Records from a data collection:
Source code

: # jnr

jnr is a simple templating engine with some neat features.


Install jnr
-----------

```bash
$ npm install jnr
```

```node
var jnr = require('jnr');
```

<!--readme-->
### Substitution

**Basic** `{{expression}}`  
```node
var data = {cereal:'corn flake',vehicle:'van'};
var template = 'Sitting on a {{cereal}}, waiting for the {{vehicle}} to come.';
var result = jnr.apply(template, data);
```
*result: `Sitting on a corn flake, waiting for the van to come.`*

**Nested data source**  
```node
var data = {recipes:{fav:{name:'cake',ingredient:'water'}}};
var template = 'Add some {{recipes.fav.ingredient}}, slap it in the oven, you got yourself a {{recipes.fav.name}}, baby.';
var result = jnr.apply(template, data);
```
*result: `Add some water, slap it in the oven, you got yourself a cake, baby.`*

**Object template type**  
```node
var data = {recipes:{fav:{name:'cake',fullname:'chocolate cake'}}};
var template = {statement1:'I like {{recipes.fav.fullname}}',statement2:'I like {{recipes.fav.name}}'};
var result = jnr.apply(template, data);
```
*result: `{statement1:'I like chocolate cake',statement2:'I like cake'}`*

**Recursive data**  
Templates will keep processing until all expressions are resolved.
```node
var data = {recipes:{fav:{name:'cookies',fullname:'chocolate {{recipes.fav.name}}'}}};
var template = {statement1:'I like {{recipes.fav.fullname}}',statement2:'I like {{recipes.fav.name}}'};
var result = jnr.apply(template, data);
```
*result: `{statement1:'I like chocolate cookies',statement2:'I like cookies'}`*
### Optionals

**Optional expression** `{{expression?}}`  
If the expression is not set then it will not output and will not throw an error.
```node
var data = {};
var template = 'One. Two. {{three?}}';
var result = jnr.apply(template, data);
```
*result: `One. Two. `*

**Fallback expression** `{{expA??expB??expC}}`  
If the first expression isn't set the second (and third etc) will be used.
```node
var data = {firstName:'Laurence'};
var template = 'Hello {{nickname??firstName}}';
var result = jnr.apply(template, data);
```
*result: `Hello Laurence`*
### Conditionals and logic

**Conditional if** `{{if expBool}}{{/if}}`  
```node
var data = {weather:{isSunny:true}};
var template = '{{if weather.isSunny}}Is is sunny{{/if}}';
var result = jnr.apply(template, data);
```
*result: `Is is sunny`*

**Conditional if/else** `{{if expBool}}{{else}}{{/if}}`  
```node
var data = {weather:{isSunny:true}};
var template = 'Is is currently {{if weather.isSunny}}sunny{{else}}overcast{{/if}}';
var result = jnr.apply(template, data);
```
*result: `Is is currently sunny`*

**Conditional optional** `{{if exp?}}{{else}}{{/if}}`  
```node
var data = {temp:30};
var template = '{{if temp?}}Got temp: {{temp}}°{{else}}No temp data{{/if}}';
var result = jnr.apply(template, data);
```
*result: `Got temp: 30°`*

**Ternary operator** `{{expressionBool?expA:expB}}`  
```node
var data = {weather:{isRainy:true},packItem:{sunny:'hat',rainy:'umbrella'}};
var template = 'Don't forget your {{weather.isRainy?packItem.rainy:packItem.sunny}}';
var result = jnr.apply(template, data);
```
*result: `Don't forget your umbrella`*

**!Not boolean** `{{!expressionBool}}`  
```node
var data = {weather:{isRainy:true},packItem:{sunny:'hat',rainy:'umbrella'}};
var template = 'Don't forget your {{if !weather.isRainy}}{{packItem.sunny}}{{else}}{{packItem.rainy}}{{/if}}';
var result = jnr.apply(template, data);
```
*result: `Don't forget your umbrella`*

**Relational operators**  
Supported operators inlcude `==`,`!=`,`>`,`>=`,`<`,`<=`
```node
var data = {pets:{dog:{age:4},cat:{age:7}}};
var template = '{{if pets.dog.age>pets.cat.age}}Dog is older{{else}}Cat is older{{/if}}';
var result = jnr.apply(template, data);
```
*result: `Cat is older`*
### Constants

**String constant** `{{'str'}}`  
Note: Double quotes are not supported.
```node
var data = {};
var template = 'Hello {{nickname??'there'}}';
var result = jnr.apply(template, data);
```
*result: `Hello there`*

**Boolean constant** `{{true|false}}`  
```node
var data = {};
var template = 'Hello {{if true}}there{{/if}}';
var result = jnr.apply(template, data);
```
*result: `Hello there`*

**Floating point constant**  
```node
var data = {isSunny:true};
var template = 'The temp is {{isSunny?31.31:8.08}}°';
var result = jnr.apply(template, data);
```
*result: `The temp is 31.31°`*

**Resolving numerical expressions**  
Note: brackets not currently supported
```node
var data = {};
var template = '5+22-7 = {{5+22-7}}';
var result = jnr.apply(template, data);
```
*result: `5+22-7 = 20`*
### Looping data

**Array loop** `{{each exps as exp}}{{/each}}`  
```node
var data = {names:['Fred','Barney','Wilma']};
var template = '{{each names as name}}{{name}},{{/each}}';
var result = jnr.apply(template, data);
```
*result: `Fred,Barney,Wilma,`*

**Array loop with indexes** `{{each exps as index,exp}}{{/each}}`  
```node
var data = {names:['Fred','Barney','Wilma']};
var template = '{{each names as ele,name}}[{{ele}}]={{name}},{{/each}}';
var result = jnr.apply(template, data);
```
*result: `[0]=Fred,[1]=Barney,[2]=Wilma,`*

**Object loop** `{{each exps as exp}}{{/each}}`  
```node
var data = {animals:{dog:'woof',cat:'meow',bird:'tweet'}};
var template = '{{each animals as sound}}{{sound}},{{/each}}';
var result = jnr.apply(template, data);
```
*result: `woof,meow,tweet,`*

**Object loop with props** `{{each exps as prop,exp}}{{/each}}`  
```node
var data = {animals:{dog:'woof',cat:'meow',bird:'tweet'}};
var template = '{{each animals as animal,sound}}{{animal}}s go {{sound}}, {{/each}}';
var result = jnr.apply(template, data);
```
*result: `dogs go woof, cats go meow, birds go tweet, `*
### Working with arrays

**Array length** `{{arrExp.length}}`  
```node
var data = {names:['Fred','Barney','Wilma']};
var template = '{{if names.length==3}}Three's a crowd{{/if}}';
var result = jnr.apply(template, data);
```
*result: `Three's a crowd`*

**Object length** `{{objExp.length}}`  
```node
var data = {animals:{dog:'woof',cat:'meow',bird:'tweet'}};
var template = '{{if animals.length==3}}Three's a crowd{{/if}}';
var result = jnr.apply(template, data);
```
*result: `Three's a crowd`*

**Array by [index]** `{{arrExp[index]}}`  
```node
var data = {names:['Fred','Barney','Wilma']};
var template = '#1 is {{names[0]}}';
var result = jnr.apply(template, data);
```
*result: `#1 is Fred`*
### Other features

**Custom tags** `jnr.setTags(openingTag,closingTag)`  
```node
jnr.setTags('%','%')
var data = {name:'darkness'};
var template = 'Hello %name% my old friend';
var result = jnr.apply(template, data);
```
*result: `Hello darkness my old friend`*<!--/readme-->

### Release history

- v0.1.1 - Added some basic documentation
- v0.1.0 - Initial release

_About this task_:
Would you repeat each line above exactly as it stands?

_Your response_:
Source code

: # jnr

jnr is a simple templating engine with some neat features.


Install jnr
-----------

```bash
$ npm install jnr
```

```node
var jnr = require('jnr');
```

<!--readme-->
### Substitution

**Basic** `{{expression}}`  
```node
var data = {cereal:'corn flake',vehicle:'van'};
var template = 'Sitting on a {{cereal}}, waiting for the {{vehicle}} to come.';
var result = jnr.apply(template, data);
```
*result: `Sitting on a corn flake, waiting for the van to come.`*

**Nested data source**  
```node
var data = {recipes:{fav:{name:'cake',ingredient:'water'}}};
var template = 'Add some {{recipes.fav.ingredient}}, slap it in the oven, you got yourself a {{recipes.fav.name}}, baby.';
var result = jnr.apply(template, data);
```
*result: `Add some water, slap it in the oven, you got yourself a cake, baby.`*

**Object template type**  
```node
var data = {recipes:{fav:{name:'cake',fullname:'chocolate cake'}}};
var template = {statement1:'I like {{recipes.fav.fullname}}',statement2:'I like {{recipes.fav.name}}'};
var result = jnr.apply(template, data);
```
*result: `{statement1:'I like chocolate cake',statement2:'I like cake'}`*

**Recursive data**  
Templates will keep processing until all expressions are resolved.
```node
var data = {recipes:{fav:{name:'cookies',fullname:'chocolate {{recipes.fav.name}}'}}};
var template = {statement1:'I like {{recipes.fav.fullname}}',statement2:'I like {{recipes.fav.name}}'};
var result = jnr.apply(template, data);
```
*result: `{statement1:'I like chocolate cookies',statement2:'I like cookies'}`*
### Optionals

**Optional expression** `{{expression?}}`  
If the expression is not set then it will not output and will not throw an error.
```node
var data = {};
var template = 'One. Two. {{three?}}';
var result = jnr.apply(template, data);
```
*result: `One. Two. `*

**Fallback expression** `{{expA??expB??expC}}`  
If the first expression isn't set the second (and third etc) will be used.
```node
var data = {firstName:'Laurence'};
var template = 'Hello {{nickname??firstName}}';
var result = jnr.apply(template, data);
```
*result: `Hello Laurence`*
### Conditionals and logic

**Conditional if** `{{if expBool}}{{/if}}`  
```node
var data = {weather:{isSunny:true}};
var template = '{{if weather.isSunny}}Is is sunny{{/if}}';
var result = jnr.apply(template, data);
```
*result: `Is is sunny`*

**Conditional if/else** `{{if expBool}}{{else}}{{/if}}`  
```node
var data = {weather:{isSunny:true}};
var template = 'Is is currently {{if weather.isSunny}}sunny{{else}}overcast{{/if}}';
var result = jnr.apply(template, data);
```
*result: `Is is currently sunny`*

**Conditional optional** `{{if exp?}}{{else}}{{/if}}`  
```node
var data = {temp:30};
var template = '{{if temp?}}Got temp: {{temp}}°{{else}}No temp data{{/if}}';
var result = jnr.apply(template, data);
```
*result: `Got temp: 30°`*

**Ternary operator** `{{expressionBool?expA:expB}}`  
```node
var data = {weather:{isRainy:true},packItem:{sunny:'hat',rainy:'umbrella'}};
var template = 'Don't forget your {{weather.isRainy?packItem.rainy:packItem.sunny}}';
var result = jnr.apply(template, data);
```
*result: `Don't forget your umbrella`*

**!Not boolean** `{{!expressionBool}}`  
```node
var data = {weather:{isRainy:true},packItem:{sunny:'hat',rainy:'umbrella'}};
var template = 'Don't forget your {{if !weather.isRainy}}{{packItem.sunny}}{{else}}{{packItem.rainy}}{{/if}}';
var result = jnr.apply(template, data);
```
*result: `Don't forget your umbrella`*

**Relational operators**  
Supported operators inlcude `==`,`!=`,`>`,`>=`,`<`,`<=`
```node
var data = {pets:{dog:{age:4},cat:{age:7}}};
var template = '{{if pets.dog.age>pets.cat.age}}Dog is older{{else}}Cat is older{{/if}}';
var result = jnr.apply(template, data);
```
*result: `Cat is older`*
### Constants

**String constant** `{{'str'}}`  
Note: Double quotes are not supported.
```node
var data = {};
var template = 'Hello {{nickname??'there'}}';
var result = jnr.apply(template, data);
```
*result: `Hello there`*

**Boolean constant** `{{true|false}}`  
```node
var data = {};
var template = 'Hello {{if true}}there{{/if}}';
var result = jnr.apply(template, data);
```
*result: `Hello there`*

**Floating point constant**  
```node
var data = {isSunny:true};
var template = 'The temp is {{isSunny?31.31:8.08}}°';
var result = jnr.apply(template, data);
```
*result: `The temp is 31.31°`*

**Resolving numerical expressions**  
Note: brackets not currently supported
```node
var data = {};
var template = '5+22-7 = {{5+22-7}}';
var result = jnr.apply(template, data);
```
*result: `5+22-7 = 20`*
### Looping data

**Array loop** `{{each exps as exp}}{{/each}}`  
```node
var data = {names:['Fred','Barney','Wilma']};
var template = '{{each names as name}}{{name}},{{/each}}';
var result = jnr.apply(template, data);
```
*result: `Fred,Barney,Wilma,`*

**Array loop with indexes** `{{each exps as index,exp}}{{/each}}`  
```node
var data = {names:['Fred','Barney','Wilma']};
var template = '{{each names as ele,name}}[{{ele}}]={{name}},{{/each}}';
var result = jnr.apply(template, data);
```
*result: `[0]=Fred,[1]=Barney,[2]=Wilma,`*

**Object loop** `{{each exps as exp}}{{/each}}`  
```node
var data = {animals:{dog:'woof',cat:'meow',bird:'tweet'}};
var template = '{{each animals as sound}}{{sound}},{{/each}}';
var result = jnr.apply(template, data);
```
*result: `woof,meow,tweet,`*

**Object loop with props** `{{each exps as prop,exp}}{{/each}}`  
```node
var data = {animals:{dog:'woof',cat:'meow',bird:'tweet'}};
var template = '{{each animals as animal,sound}}{{animal}}s go {{sound}}, {{/each}}';
var result = jnr.apply(template, data);
```
*result: `dogs go woof, cats go meow, birds go tweet, `*
### Working with arrays

**Array length** `{{arrExp.length}}`  
```node
var data = {names:['Fred','Barney','Wilma']};
var template = '{{if names.length==3}}Three's a crowd{{/if}}';
var result = jnr.apply(template, data);
```
*result: `Three's a crowd`*

**Object length** `{{objExp.length}}`  
```node
var data = {animals:{dog:'woof',cat:'meow',bird:'tweet'}};
var template = '{{if animals.length==3}}Three's a crowd{{/if}}';
var result = jnr.apply(template, data);
```
*result: `Three's a crowd`*

**Array by [index]** `{{arrExp[index]}}`  
```node
var data = {names:['Fred','Barney','Wilma']};
var template = '#1 is {{names[0]}}';
var result = jnr.apply(template, data);
```
*result: `#1 is Fred`*
### Other features

**Custom tags** `jnr.setTags(openingTag,closingTag)`  
```node
jnr.setTags('%','%')
var data = {name:'darkness'};
var template = 'Hello %name% my old friend';
var result = jnr.apply(template, data);
```
*result: `Hello darkness my old friend`*<!--/readme-->

### Release history

- v0.1.1 - Added some basic documentation
- v0.1.0 - Initial release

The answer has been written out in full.